(Saved entries)

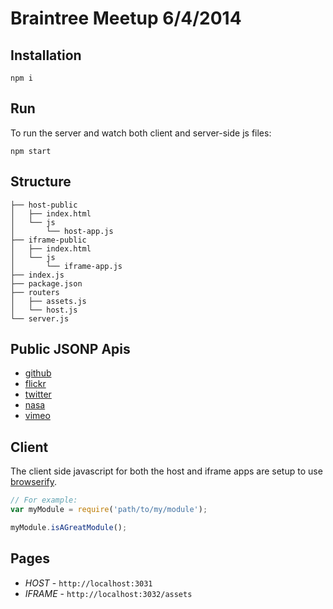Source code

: Braintree Meetup 6/4/2014
=========================

## Installation
```
npm i
```

## Run
To run the server and watch both client and server-side js files:
```
npm start
```

## Structure
```
├── host-public
│   ├── index.html
│   └── js
│       └── host-app.js
├── iframe-public
│   ├── index.html
│   └── js
│       └── iframe-app.js
├── index.js
├── package.json
├── routers
│   ├── assets.js
│   └── host.js
└── server.js
```

## Public JSONP Apis
- [github](https://developer.github.com/v3/)
- [flickr](https://www.flickr.com/services/api/)
- [twitter](https://dev.twitter.com/)
- [nasa](http://data.nasa.gov/api-info/)
- [vimeo](https://developer.vimeo.com/apis/advanced)

## Client
The client side javascript for both the host and iframe apps are setup to use [browserify](http://browserify.org/). 
```javascript
// For example:
var myModule = require('path/to/my/module');

myModule.isAGreatModule();
```

## Pages
- _HOST_ - `http://localhost:3031`
- _IFRAME_ -  `http://localhost:3032/assets`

- _Task instructions_: Restate each entry word for word, please, but drop any images it holds.

- _Completed task_:
Source code

: Braintree Meetup 6/4/2014
=========================

## Installation
```
npm i
```

## Run
To run the server and watch both client and server-side js files:
```
npm start
```

## Structure
```
├── host-public
│   ├── index.html
│   └── js
│       └── host-app.js
├── iframe-public
│   ├── index.html
│   └── js
│       └── iframe-app.js
├── index.js
├── package.json
├── routers
│   ├── assets.js
│   └── host.js
└── server.js
```

## Public JSONP Apis
- [github](https://developer.github.com/v3/)
- [flickr](https://www.flickr.com/services/api/)
- [twitter](https://dev.twitter.com/)
- [nasa](http://data.nasa.gov/api-info/)
- [vimeo](https://developer.vimeo.com/apis/advanced)

## Client
The client side javascript for both the host and iframe apps are setup to use [browserify](http://browserify.org/). 
```javascript
// For example:
var myModule = require('path/to/my/module');

myModule.isAGreatModule();
```

## Pages
- _HOST_ - `http://localhost:3031`
- _IFRAME_ -  `http://localhost:3032/assets`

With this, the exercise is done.